Discipleship in the Radical Middle
I have lived around enough Christian culture to learn the difference between being spiritual and looking spiritual.
For a long time, I tried to create balance. I tried to manage the tension. I tried to build the right rhythm, say the right things, and hold everything together in a way that felt healthy, fruitful, and faithful. But over time, I learned that discipleship does not grow because I force balance into my life. It grows when I receive life with Christ as it is and submit to him in the middle of it.
I have learned what it means to be instead of trying to be something.
That change did not come through hype, pressure, or some new system. It came through long exposure to ordinary faithfulness. I now live among followers of Jesus who do not care much about looking spiritual. They care about abiding in Christ. They study the Word. They share meals. They enjoy biblical fellowship. They challenge and encourage one another. They make room for correction, repentance, and growth. They submit to lessons learned, and they stay humble enough to keep learning.
That kind of life changed me.
I used to think discipleship needed stronger intensity, clearer structure, or better execution. I now think discipleship usually grows in a much more ordinary place. It grows in the radical middle.
By the radical middle, I do not mean compromise. I do not mean lukewarm faith or soft conviction. I mean the place where real life with Jesus happens. I mean the place where tension remains, but guilt and manipulation lose their grip. I mean the place where I stop chasing extremes and start living faithfully before God.
I have watched the fruit come from that place.
I have seen spiritual influence arrive without anyone grasping for it. I have seen gospel opportunities open in the normal flow of life. I have seen disciples begin to emerge. I have seen joy, repentance, humility, and love grow in ways that felt honest and unforced. The life I once hoped to produce through effort began to appear through grace.
It came through few people, many hours, and mundane routines.
That has taught me something important. Discipleship does not usually grow in the places where we try hardest to make it look alive. It grows where people stay with Jesus, stay in his Word, stay with one another, and keep obeying over time. It grows where love for God and love for neighbor take shape through repeated action. It grows where people have enough shared life together to practice truth instead of only talk about it.
I have learned that discipleship lives in tensions I once tried to solve.
It lives in meditating and sharing. I need time alone with the Lord, but I also need to speak what he teaches me. It lives in gathering and scattering. I need the fellowship of believers, and I need to go back into the world in obedience. It lives in silence and noise. Some lessons come in stillness. Others come in the middle of life together.
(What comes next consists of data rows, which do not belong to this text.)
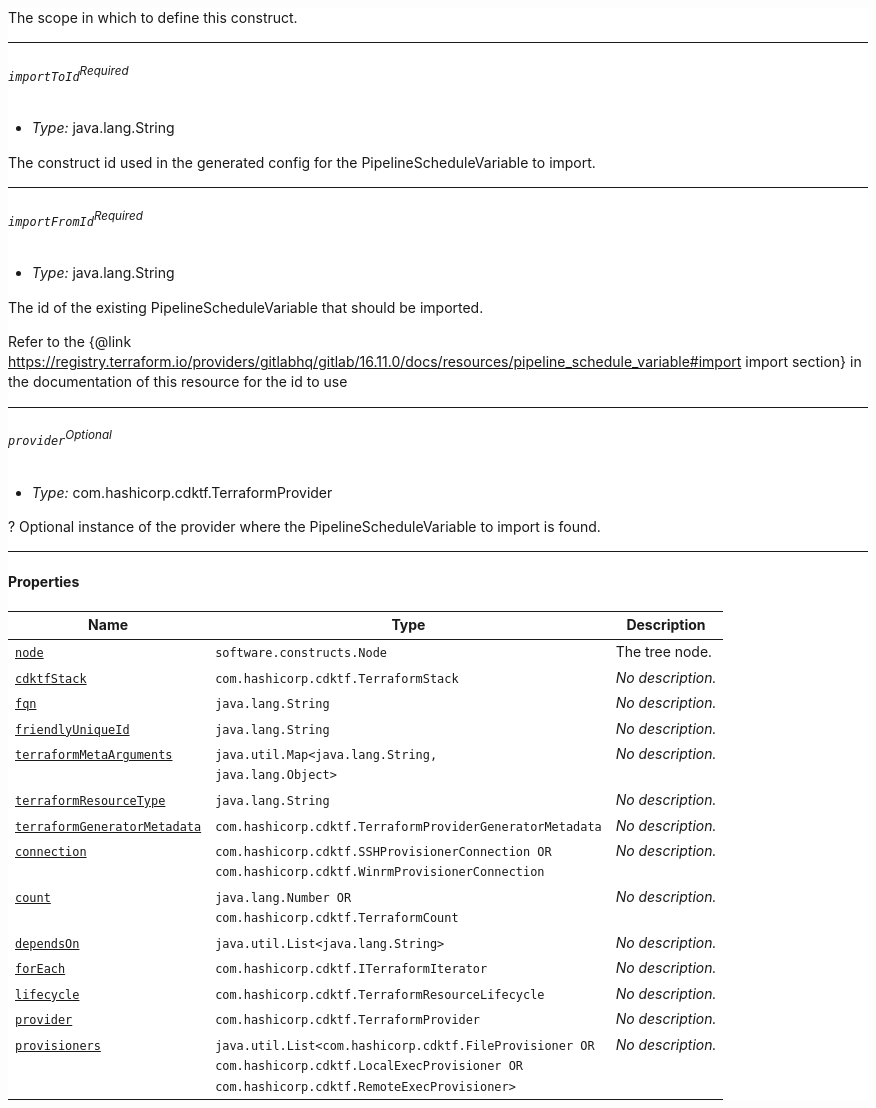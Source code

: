 The scope in which to define this construct.

---

###### `importToId`<sup>Required</sup> <a name="importToId" id="@cdktf/provider-gitlab.pipelineScheduleVariable.PipelineScheduleVariable.generateConfigForImport.parameter.importToId"></a>

- *Type:* java.lang.String

The construct id used in the generated config for the PipelineScheduleVariable to import.

---

###### `importFromId`<sup>Required</sup> <a name="importFromId" id="@cdktf/provider-gitlab.pipelineScheduleVariable.PipelineScheduleVariable.generateConfigForImport.parameter.importFromId"></a>

- *Type:* java.lang.String

The id of the existing PipelineScheduleVariable that should be imported.

Refer to the {@link https://registry.terraform.io/providers/gitlabhq/gitlab/16.11.0/docs/resources/pipeline_schedule_variable#import import section} in the documentation of this resource for the id to use

---

###### `provider`<sup>Optional</sup> <a name="provider" id="@cdktf/provider-gitlab.pipelineScheduleVariable.PipelineScheduleVariable.generateConfigForImport.parameter.provider"></a>

- *Type:* com.hashicorp.cdktf.TerraformProvider

? Optional instance of the provider where the PipelineScheduleVariable to import is found.

---

#### Properties <a name="Properties" id="Properties"></a>

| **Name** | **Type** | **Description** |
| --- | --- | --- |
| <code><a href="#@cdktf/provider-gitlab.pipelineScheduleVariable.PipelineScheduleVariable.property.node">node</a></code> | <code>software.constructs.Node</code> | The tree node. |
| <code><a href="#@cdktf/provider-gitlab.pipelineScheduleVariable.PipelineScheduleVariable.property.cdktfStack">cdktfStack</a></code> | <code>com.hashicorp.cdktf.TerraformStack</code> | *No description.* |
| <code><a href="#@cdktf/provider-gitlab.pipelineScheduleVariable.PipelineScheduleVariable.property.fqn">fqn</a></code> | <code>java.lang.String</code> | *No description.* |
| <code><a href="#@cdktf/provider-gitlab.pipelineScheduleVariable.PipelineScheduleVariable.property.friendlyUniqueId">friendlyUniqueId</a></code> | <code>java.lang.String</code> | *No description.* |
| <code><a href="#@cdktf/provider-gitlab.pipelineScheduleVariable.PipelineScheduleVariable.property.terraformMetaArguments">terraformMetaArguments</a></code> | <code>java.util.Map<java.lang.String, java.lang.Object></code> | *No description.* |
| <code><a href="#@cdktf/provider-gitlab.pipelineScheduleVariable.PipelineScheduleVariable.property.terraformResourceType">terraformResourceType</a></code> | <code>java.lang.String</code> | *No description.* |
| <code><a href="#@cdktf/provider-gitlab.pipelineScheduleVariable.PipelineScheduleVariable.property.terraformGeneratorMetadata">terraformGeneratorMetadata</a></code> | <code>com.hashicorp.cdktf.TerraformProviderGeneratorMetadata</code> | *No description.* |
| <code><a href="#@cdktf/provider-gitlab.pipelineScheduleVariable.PipelineScheduleVariable.property.connection">connection</a></code> | <code>com.hashicorp.cdktf.SSHProvisionerConnection OR com.hashicorp.cdktf.WinrmProvisionerConnection</code> | *No description.* |
| <code><a href="#@cdktf/provider-gitlab.pipelineScheduleVariable.PipelineScheduleVariable.property.count">count</a></code> | <code>java.lang.Number OR com.hashicorp.cdktf.TerraformCount</code> | *No description.* |
| <code><a href="#@cdktf/provider-gitlab.pipelineScheduleVariable.PipelineScheduleVariable.property.dependsOn">dependsOn</a></code> | <code>java.util.List<java.lang.String></code> | *No description.* |
| <code><a href="#@cdktf/provider-gitlab.pipelineScheduleVariable.PipelineScheduleVariable.property.forEach">forEach</a></code> | <code>com.hashicorp.cdktf.ITerraformIterator</code> | *No description.* |
| <code><a href="#@cdktf/provider-gitlab.pipelineScheduleVariable.PipelineScheduleVariable.property.lifecycle">lifecycle</a></code> | <code>com.hashicorp.cdktf.TerraformResourceLifecycle</code> | *No description.* |
| <code><a href="#@cdktf/provider-gitlab.pipelineScheduleVariable.PipelineScheduleVariable.property.provider">provider</a></code> | <code>com.hashicorp.cdktf.TerraformProvider</code> | *No description.* |
| <code><a href="#@cdktf/provider-gitlab.pipelineScheduleVariable.PipelineScheduleVariable.property.provisioners">provisioners</a></code> | <code>java.util.List<com.hashicorp.cdktf.FileProvisioner OR com.hashicorp.cdktf.LocalExecProvisioner OR com.hashicorp.cdktf.RemoteExecProvisioner></code> | *No description.* |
It lives in time alone with the Lord and time together with the Lord. I cannot borrow intimacy with God from a group, but I also cannot follow Jesus well while avoiding his people.
It lives in proclamation and demonstration. I need to speak the truth, and I need to live it where others can see it. It lives in prayer and responsibility. I trust God, but I do not use trust to excuse inaction. It lives in tools and creativity. Helpful tools matter, but the Spirit still gives life, not the tool.
It lives in honor within the fellowship and identity in Christ. I should honor others, listen well, and receive from the body. But I cannot build my identity on belonging to a certain kind of group. Christ must anchor me.
It lives in consistency and interruption. I need stable rhythms. I need regular habits of Scripture, prayer, fellowship, and obedience. But I also need open hands. Love often arrives as interruption. Ministry often enters through inconvenience.
It lives in the work of the hands and the work of the heart. I cannot reduce discipleship to inner feelings, and I cannot reduce it to outward productivity. Jesus shapes my inner life and my daily labor together.
It lives in urgency and rest. The kingdom matters now. People matter now. Obedience matters now. But Christ is still Lord, and I am not. I do not need panic to prove that I care. I can move with urgency and still rest in the Father.
It lives in burden and release. Love carries weight. Responsibility costs something. But I must release what God never asked me to control. I can carry what he gives me and surrender the rest.
This is the radical middle I have come to love.
I no longer think discipleship grows best through pressure, spiritual branding, or managed intensity. I think it grows through abiding, obedience, fellowship, repentance, and time. I think it grows in ordinary life soaked in the grace of Jesus. I think it grows when people stop trying to appear formed and let Christ actually form them.
That is what I have learned for myself.
The radical middle is not less serious than the extremes. It is more serious because it is real. It asks more of me, not less. It asks me to stay. To abide. To repent. To listen. To act. To rest. To speak. To receive. To obey. To love.
And in that middle, I have found something better than the balance I tried to create.
I have found a life with Christ that holds.